→ **Description of the task**:
Lines of the data that contain the word "textwidth" are the ones to copy.

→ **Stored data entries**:
◇ ◇ ◇ ◇ ◇

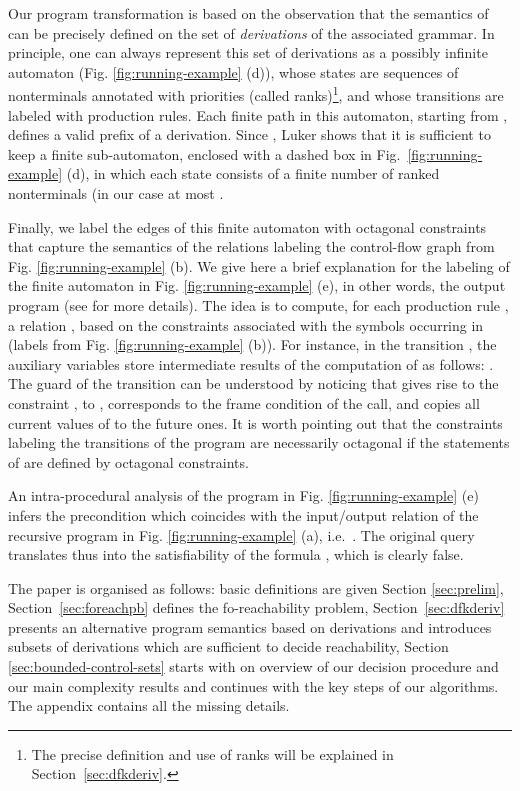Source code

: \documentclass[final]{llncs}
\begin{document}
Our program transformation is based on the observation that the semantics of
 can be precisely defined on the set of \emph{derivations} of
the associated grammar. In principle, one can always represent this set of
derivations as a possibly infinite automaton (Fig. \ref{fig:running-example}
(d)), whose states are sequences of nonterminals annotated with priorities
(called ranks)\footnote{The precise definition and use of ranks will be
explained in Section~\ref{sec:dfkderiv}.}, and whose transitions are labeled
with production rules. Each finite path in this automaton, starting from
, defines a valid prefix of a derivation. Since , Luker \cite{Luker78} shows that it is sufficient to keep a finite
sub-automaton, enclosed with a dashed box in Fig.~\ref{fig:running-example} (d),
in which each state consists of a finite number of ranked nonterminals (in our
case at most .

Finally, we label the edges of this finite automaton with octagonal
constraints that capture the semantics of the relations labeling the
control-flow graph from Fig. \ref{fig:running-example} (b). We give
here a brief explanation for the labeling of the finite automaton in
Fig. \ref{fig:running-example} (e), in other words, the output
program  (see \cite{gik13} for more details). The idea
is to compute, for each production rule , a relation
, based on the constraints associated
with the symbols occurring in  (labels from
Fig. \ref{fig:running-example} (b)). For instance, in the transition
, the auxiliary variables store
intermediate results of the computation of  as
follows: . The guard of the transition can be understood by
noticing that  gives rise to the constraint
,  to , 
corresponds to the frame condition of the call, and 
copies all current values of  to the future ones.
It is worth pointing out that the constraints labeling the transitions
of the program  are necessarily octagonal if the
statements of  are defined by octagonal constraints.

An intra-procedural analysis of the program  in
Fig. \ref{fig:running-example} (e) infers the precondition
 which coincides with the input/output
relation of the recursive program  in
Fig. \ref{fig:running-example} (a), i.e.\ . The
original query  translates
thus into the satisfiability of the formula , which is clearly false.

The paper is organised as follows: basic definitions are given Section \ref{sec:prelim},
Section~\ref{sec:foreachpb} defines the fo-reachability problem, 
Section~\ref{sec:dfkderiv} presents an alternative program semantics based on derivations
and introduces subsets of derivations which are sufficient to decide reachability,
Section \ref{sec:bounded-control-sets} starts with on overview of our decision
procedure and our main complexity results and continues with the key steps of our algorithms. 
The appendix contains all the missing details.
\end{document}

◇ ◇ ◇ ◇ ◇

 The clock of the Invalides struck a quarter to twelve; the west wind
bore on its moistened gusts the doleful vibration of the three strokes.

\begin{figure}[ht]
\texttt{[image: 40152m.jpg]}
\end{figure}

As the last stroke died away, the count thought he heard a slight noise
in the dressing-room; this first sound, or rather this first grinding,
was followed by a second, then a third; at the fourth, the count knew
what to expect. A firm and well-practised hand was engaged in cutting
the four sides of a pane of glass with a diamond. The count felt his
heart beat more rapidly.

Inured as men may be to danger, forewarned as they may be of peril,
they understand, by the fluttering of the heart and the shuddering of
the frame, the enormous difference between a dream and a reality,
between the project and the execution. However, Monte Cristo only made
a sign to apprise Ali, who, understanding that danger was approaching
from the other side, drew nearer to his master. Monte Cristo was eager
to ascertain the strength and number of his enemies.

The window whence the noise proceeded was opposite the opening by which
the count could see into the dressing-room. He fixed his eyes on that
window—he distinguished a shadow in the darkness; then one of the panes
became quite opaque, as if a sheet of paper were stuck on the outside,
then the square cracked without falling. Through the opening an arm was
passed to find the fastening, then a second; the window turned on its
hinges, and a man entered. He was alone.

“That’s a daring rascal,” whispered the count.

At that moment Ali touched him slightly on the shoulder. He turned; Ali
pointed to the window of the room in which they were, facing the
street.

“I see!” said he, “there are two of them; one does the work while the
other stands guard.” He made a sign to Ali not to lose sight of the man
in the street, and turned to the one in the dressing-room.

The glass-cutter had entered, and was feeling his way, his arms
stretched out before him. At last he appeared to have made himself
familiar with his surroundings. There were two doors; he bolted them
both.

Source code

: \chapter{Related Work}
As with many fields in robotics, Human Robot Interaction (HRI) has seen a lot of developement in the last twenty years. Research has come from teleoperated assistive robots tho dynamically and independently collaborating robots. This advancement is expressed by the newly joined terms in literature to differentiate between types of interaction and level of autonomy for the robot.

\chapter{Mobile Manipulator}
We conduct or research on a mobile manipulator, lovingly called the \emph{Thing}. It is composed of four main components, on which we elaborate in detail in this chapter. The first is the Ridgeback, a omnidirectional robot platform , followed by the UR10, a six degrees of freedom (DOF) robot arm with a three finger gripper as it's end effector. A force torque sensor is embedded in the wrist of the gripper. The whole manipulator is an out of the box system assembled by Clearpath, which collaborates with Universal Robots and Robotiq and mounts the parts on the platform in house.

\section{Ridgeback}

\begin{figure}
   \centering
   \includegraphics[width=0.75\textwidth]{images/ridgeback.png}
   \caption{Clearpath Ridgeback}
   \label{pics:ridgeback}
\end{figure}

◇ ◇ ◇ ◇ ◇

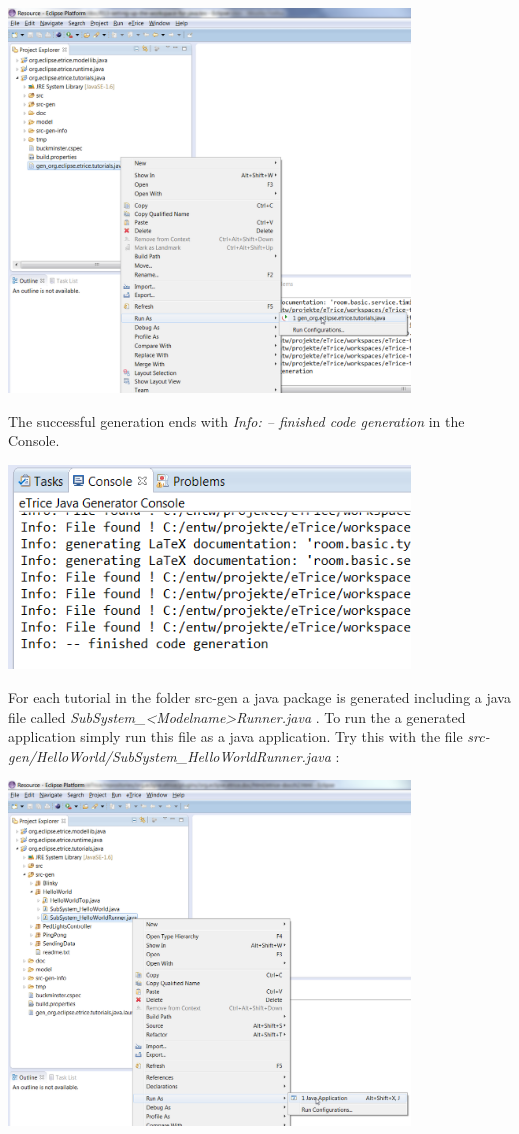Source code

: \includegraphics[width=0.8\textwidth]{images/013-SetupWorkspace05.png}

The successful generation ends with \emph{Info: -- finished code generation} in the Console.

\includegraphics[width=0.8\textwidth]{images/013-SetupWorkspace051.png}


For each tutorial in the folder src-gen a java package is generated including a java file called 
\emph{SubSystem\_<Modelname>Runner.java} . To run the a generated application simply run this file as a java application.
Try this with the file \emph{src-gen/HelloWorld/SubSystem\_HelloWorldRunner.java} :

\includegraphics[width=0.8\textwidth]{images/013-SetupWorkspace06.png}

◇ ◇ ◇ ◇ ◇

→ **Exercise output**:
   \includegraphics[width=0.75\textwidth]{images/ridgeback.png}
: \includegraphics[width=0.8\textwidth]{images/013-SetupWorkspace05.png}
\includegraphics[width=0.8\textwidth]{images/013-SetupWorkspace051.png}
\includegraphics[width=0.8\textwidth]{images/013-SetupWorkspace06.png}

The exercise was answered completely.